Cultural anthropologist Naoki Nomura speaks about the synchrony of biological time and physical time.

McTaggart basically proposes three time series to describe time. The A-Series is temporal and represents the subjective, psychological time, consisting of past, present and future. The B-Series is timeless. It is the objective, physical time, characterized by events occurred "earlier than" and "later than" another event. The C-series and the D-Series also have static temporal characteristics.

"The A-Series is a very important division for us because it represents the subjective or psychological time. But when we look at the clock we realize that it marks the hours and not whether it is past, present or future. The B-Series means the time without the division past-present-future, representing the objective time. In the B-Series the clock functions as a global timer or a common device that synchronizes the clocks of the world," Nomura said.

The C-Series is a sequence without order, with static temporal characteristics. The calendar may be viewed as a sequence of numbers and the clock as a mechanism that rotates around its axis. So these time objects can be viewed as a still image, a painting, a drawing of time, he said. "The musical score also marks the time, but we see it as a painting," he compared.

"But the biological clock does not seem to fit into any of these series. So my question is where the biological clock would fit under these descriptions," Nomura said.

For the scientist, the answer lies between the A-Series and B-Series. Or in their communication. This combination results in the E-Series, which he created and characterized by synchronization or communication between different times. To illustrate the idea, Nomura showed what happened to the 32 metronomes.
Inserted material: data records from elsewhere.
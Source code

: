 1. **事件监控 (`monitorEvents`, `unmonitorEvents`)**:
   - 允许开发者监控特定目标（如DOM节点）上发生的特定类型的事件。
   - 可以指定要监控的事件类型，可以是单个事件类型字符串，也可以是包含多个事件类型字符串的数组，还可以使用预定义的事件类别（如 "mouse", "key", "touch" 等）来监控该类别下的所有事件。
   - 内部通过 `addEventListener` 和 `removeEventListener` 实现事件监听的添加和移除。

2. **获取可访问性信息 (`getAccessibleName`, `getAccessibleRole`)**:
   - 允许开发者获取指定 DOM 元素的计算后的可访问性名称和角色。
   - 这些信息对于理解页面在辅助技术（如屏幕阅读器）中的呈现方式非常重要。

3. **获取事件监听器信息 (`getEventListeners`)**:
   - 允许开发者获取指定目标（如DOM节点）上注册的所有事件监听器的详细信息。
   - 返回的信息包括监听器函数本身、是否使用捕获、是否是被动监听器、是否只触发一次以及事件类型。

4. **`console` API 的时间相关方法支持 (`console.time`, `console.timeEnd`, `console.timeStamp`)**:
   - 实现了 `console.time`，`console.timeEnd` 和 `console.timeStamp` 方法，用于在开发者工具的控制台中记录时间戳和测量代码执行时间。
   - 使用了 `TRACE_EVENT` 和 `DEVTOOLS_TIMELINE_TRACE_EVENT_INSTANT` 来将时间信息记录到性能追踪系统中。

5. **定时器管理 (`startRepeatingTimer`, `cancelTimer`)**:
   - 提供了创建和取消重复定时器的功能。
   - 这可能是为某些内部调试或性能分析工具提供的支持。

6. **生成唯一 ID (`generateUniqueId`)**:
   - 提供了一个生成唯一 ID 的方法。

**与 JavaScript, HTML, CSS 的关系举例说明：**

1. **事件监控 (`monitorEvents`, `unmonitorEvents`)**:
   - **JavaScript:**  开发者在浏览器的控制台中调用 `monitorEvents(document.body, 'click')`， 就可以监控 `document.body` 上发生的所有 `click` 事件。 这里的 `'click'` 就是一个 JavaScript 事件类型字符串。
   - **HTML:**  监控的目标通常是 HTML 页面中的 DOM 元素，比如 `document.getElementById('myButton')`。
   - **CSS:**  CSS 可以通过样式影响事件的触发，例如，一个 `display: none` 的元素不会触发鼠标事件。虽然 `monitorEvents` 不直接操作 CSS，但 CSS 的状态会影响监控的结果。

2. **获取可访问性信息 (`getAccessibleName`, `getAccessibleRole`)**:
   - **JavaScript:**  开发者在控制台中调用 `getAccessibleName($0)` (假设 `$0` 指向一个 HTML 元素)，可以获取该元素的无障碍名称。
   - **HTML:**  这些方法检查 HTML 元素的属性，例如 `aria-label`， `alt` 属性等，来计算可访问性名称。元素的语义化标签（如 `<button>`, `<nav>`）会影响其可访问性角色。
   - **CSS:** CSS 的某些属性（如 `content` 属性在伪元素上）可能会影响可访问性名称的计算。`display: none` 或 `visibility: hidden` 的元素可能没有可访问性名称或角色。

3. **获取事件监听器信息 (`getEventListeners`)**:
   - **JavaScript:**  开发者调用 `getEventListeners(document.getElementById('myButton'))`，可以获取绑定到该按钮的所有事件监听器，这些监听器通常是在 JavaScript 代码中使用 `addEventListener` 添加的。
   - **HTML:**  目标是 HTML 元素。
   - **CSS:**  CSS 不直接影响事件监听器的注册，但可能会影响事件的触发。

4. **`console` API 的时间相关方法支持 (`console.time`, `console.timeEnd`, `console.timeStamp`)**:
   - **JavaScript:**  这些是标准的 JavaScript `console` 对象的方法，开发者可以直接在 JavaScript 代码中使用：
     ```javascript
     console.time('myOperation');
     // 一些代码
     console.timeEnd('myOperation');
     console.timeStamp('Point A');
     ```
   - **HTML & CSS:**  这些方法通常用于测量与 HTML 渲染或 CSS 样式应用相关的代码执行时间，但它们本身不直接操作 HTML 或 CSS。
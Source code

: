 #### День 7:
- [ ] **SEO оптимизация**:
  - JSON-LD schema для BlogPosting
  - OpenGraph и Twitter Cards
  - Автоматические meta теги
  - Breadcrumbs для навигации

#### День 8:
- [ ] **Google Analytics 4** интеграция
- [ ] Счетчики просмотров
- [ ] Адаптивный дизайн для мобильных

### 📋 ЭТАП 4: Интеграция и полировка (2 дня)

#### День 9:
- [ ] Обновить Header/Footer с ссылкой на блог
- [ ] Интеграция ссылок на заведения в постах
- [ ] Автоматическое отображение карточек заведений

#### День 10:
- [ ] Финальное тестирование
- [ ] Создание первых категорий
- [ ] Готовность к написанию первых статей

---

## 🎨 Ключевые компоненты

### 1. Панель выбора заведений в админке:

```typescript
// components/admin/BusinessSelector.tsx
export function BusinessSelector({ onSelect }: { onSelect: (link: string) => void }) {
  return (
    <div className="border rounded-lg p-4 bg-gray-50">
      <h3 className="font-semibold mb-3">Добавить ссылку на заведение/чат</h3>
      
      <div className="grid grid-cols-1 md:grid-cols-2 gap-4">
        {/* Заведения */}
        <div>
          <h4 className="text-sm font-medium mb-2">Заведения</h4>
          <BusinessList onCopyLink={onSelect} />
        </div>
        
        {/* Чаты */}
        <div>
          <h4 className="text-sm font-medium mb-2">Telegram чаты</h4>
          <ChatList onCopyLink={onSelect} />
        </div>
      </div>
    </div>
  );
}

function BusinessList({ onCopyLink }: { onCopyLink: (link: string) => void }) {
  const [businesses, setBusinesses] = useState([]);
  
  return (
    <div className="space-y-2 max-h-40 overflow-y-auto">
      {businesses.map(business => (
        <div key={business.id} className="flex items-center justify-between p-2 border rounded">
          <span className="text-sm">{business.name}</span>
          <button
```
"Their movement allowed them to fit together, all coming to the same rhythm. We see that material bodies may have an openness, interacting with each other and coordinating time. The synchronization of the metronomes happens due to the mutual adjusting movement and the displacement on the table. Where does the measure of time disappear? All come to a constant adjustment by trial and error until the time matches the beat. The communication between them makes the difference," Nomura said.

Similarly, Nomura says, it is possible to think that the flow of materials between cells occurs in the communication between them. The balance, therefore, is by synchronization. They enter a preset rhythm following the pulse of the rhythm given by walking, dancing, speaking. Thus, the synchronization establishes a kind of time which is different from the clock time.